Data last updated: May 4, 2026 · Florida · 14 min read
Four months into the biggest Medicare overhaul in a generation, my office phone has not stopped ringing. The conversations are not the kind I expected. They are not enthusiastic calls from beneficiaries who finally hit a $2,100 ceiling on their pharmacy costs and felt the relief. They are confused calls from clients who got a letter in November telling them their Medicare Advantage plan was going away, who picked something during the rush of the Annual Enrollment Period in December, and who are now — in April and May — living with a plan that does not include the cardiologist they have seen for eleven years.
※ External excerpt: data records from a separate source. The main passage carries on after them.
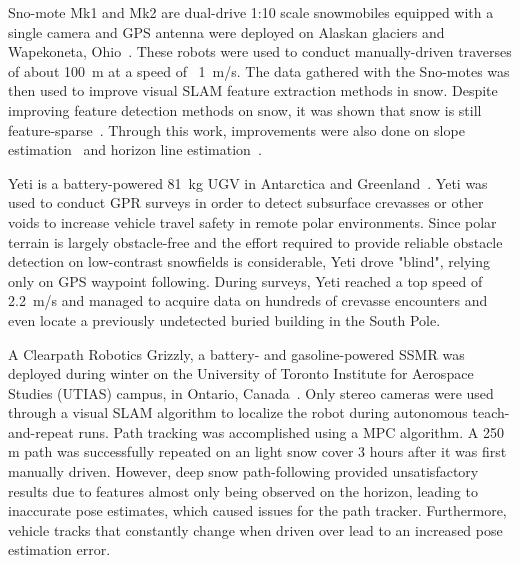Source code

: Sno-mote Mk1 and Mk2 are dual-drive 1:10 scale snowmobiles equipped with a single camera and \ac{GPS} antenna were deployed on Alaskan glaciers and Wapekoneta, Ohio~\citep{Williams2009}.
These robots were used to conduct manually-driven traverses of about \SI{100}{m} at a speed of ~\SI{1}{m/s}.
The data gathered with the Sno-motes was then used to improve visual \ac{SLAM} feature extraction methods in snow. 
Despite improving feature detection methods on snow, it was shown that snow is still feature-sparse~\citep{Williams2009}.
Through this work, improvements were also done on slope estimation~\citep{Williams2010} and horizon line estimation~\citep{Williams2011}.

Yeti is a battery-powered \SI{81}{kg} \ac{UGV} in Antarctica and Greenland~\citep{Lever2013}. 
Yeti was used to conduct \ac{GPR} surveys in order to detect subsurface crevasses or other voids to increase vehicle travel safety in remote polar environments.
Since polar terrain is largely obstacle-free and the effort required to provide reliable obstacle detection on low-contrast snowfields is considerable, Yeti drove "blind", relying only on \ac{GPS} waypoint following.
During surveys, Yeti reached a top speed of \SI{2.2}{m/s} and managed to acquire data on hundreds of crevasse encounters and even locate a previously undetected buried building in the South Pole.

A Clearpath Robotics Grizzly, a battery- and gasoline-powered \ac{SSMR} was deployed during winter on the University of Toronto Institute for Aerospace Studies (UTIAS) campus, in Ontario, Canada~\citep{Paton2017}.
Only stereo cameras were used through a visual \ac{SLAM} algorithm to localize the robot during autonomous teach-and-repeat runs. 
Path tracking was accomplished using a \ac{MPC} algorithm.
A 250 m path was successfully repeated on an light snow cover 3 hours after it was first manually driven. 
However, deep snow path-following provided unsatisfactory results due to features almost only being observed on the horizon, leading to inaccurate pose estimates, which caused issues for the path tracker.
Furthermore, vehicle tracks that constantly change when driven over lead to an increased pose estimation error.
I am Vivian Soto, a licensed bilingual independent insurance agent at VS Healthcare Solutions in Orlando. I have spent the last 60 days fielding the predictable post-AEP fallout from one of the most disruptive plan years on record, and I want to walk Florida families through what is actually happening on the ground in 2026 versus what the headline numbers say. Some of these reforms are working better than I expected. One of them — the forced disenrollment crisis — is going to define how I counsel families through the next Annual Enrollment Period this October.
Five 2026 Medicare facts every Florida beneficiary should already know
Most of my clients walked into their AEP appointment last fall with a vague sense that “something was changing with drug coverage.” The actual scope of the 2026 program reset is much larger than that, and the numbers below are now confirmed by CMS and KFF data through the first quarter of the calendar year.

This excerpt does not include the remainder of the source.